Patterns

by Jim Noonans

A light snow falls as I slip into the distance of the deserted highway, the billboard's logo—a red and white checkerboard like the one I always put on her letters—flashing by my eyes, then dancing in flashbulb-violet haze before melting in the stab of my headlights.

We ran in different circles, if "circles" is the word you use in a high school graduating class of seventy-six. I ran in the circles of her smile and the way her eyes sparkled blue and her neat script read "Seventy-six in 76!" as she touched my arm and handed the yearbook back.
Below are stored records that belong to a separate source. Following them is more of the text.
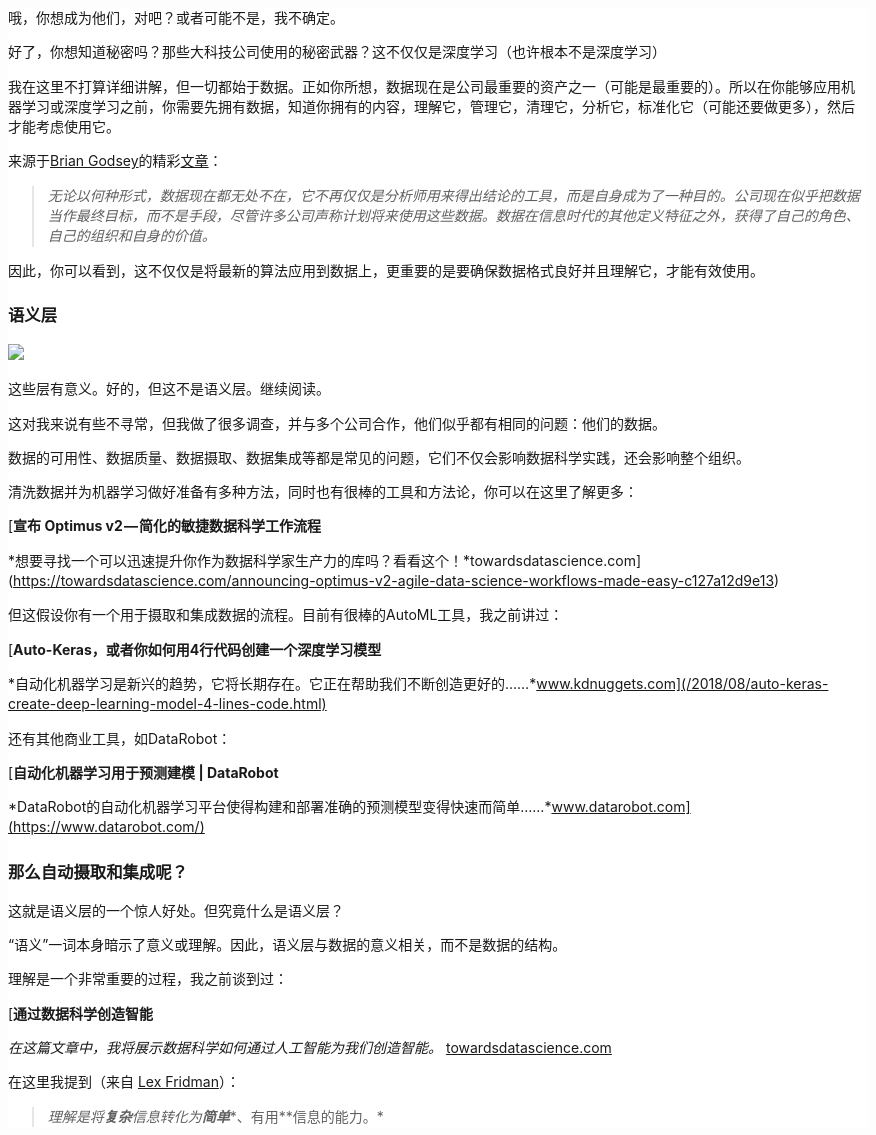 哦，你想成为他们，对吧？或者可能不是，我不确定。

好了，你想知道秘密吗？那些大科技公司使用的秘密武器？这不仅仅是深度学习（也许根本不是深度学习）

我在这里不打算详细讲解，但一切都始于数据。正如你所想，数据现在是公司最重要的资产之一（可能是最重要的）。所以在你能够应用机器学习或深度学习之前，你需要先拥有数据，知道你拥有的内容，理解它，管理它，清理它，分析它，标准化它（可能还要做更多），然后才能考虑使用它。

来源于[Brian Godsey](https://medium.com/@briangodsey)的精彩[文章](https://towardsdatascience.com/is-data-science-really-a-science-9c2249ee2ce4)：

> *无论以何种形式，数据现在都无处不在，它不再仅仅是分析师用来得出结论的工具，而是自身成为了一种目的。公司现在似乎把数据当作最终目标，而不是手段，尽管许多公司声称计划将来使用这些数据。数据在信息时代的其他定义特征之外，获得了自己的角色、自己的组织和自身的价值。*

因此，你可以看到，这不仅仅是将最新的算法应用到数据上，更重要的是要确保数据格式良好并且理解它，才能有效使用。

### 语义层

![](../Images/c3f7e57b92039b01d8e6db7f526a4b3a.png)

这些层有意义。好的，但这不是语义层。继续阅读。

这对我来说有些不寻常，但我做了很多调查，并与多个公司合作，他们似乎都有相同的问题：他们的数据。

数据的可用性、数据质量、数据摄取、数据集成等都是常见的问题，它们不仅会影响数据科学实践，还会影响整个组织。

清洗数据并为机器学习做好准备有多种方法，同时也有很棒的工具和方法论，你可以在这里了解更多：

[**宣布 Optimus v2 — 简化的敏捷数据科学工作流程**

*想要寻找一个可以迅速提升你作为数据科学家生产力的库吗？看看这个！*towardsdatascience.com](https://towardsdatascience.com/announcing-optimus-v2-agile-data-science-workflows-made-easy-c127a12d9e13)

但这假设你有一个用于摄取和集成数据的流程。目前有很棒的AutoML工具，我之前讲过：

[**Auto-Keras，或者你如何用4行代码创建一个深度学习模型**

*自动化机器学习是新兴的趋势，它将长期存在。它正在帮助我们不断创造更好的……*www.kdnuggets.com](/2018/08/auto-keras-create-deep-learning-model-4-lines-code.html)

还有其他商业工具，如DataRobot：

[**自动化机器学习用于预测建模 | DataRobot**

*DataRobot的自动化机器学习平台使得构建和部署准确的预测模型变得快速而简单……*www.datarobot.com](https://www.datarobot.com/)

### 那么自动摄取和集成呢？

这就是语义层的一个惊人好处。但究竟什么是语义层？

“语义”一词本身暗示了意义或理解。因此，语义层与数据的意义相关，而不是数据的结构。

理解是一个非常重要的过程，我之前谈到过：

[**通过数据科学创造智能**

*在这篇文章中，我将展示数据科学如何通过人工智能为我们创造智能。* [towardsdatascience.com](https://towardsdatascience.com/creating-intelligence-with-data-science-2fb9f697fc79)

在这里我提到（来自 [Lex Fridman](https://medium.com/@lexfridman)）：

> *理解是将****复杂****信息转化为****简单****、有用**信息的能力。*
We exchanged addresses with yearbooks, like everyone did, but she was cheerleaders and girls in school colors, breasts hidden behind textbooks. I was pot-smoking boys in jeans, splay-legged in study hall, waiting. Her father was the principal. Mine drank. Still, I saw her every day in band and in the halls and she smiled at me in soft sweaters, brown hair framing her face.

I stare at black beyond my headlights and see red pencil scratches in the corner of an envelope, a checkerboard, red filling in, white showing through, that winter after graduation. Letters. Hers kind and thoughtful with deep shades of homesickness, "lost without circles in South Bend!" Mine awkward, but strengthened with longing and the encouragement I put on like my Navy-issue coat that winter in Waukegan-and the way she smiled when I arrived on campus after she pleaded, "I need to talk to someone I know. Notre Dame's only an hour by bus!" And we laughed about the letters, the red and white logo I drew on every one, the checkerboard-"Purina Mailbox Chow!"-she sang it as she kissed my cheek, and how sweet she was, introducing me to her friends in their short college skirts and black tights, clear young eyes, and how the beer was stale in plastic cups at the mixer, the band too loud, and how my polite refusal to dance at each friend's invitation stayed on my lips all night, waiting for her to ask, for her to look up at me from behind her sleepy eyelids, and then the long night awake on the floor of her dorm room, chattering until I knew she was asleep, listening silently to the soft fall of her breath in the bed just beyond my reach, wondering if she would say any word but "friend."

But we ran in different circles.

And checkerboards no longer on letters over the years, arriving like echoes through a valley, each fainter and farther from the last, until just yesterday morning it's been two years. And the letter in my pocket, in her husband's hand, saying, "She would have wanted you here." And I'm driving, lost in red and white checkerboards as snowflakes dance in my headlights.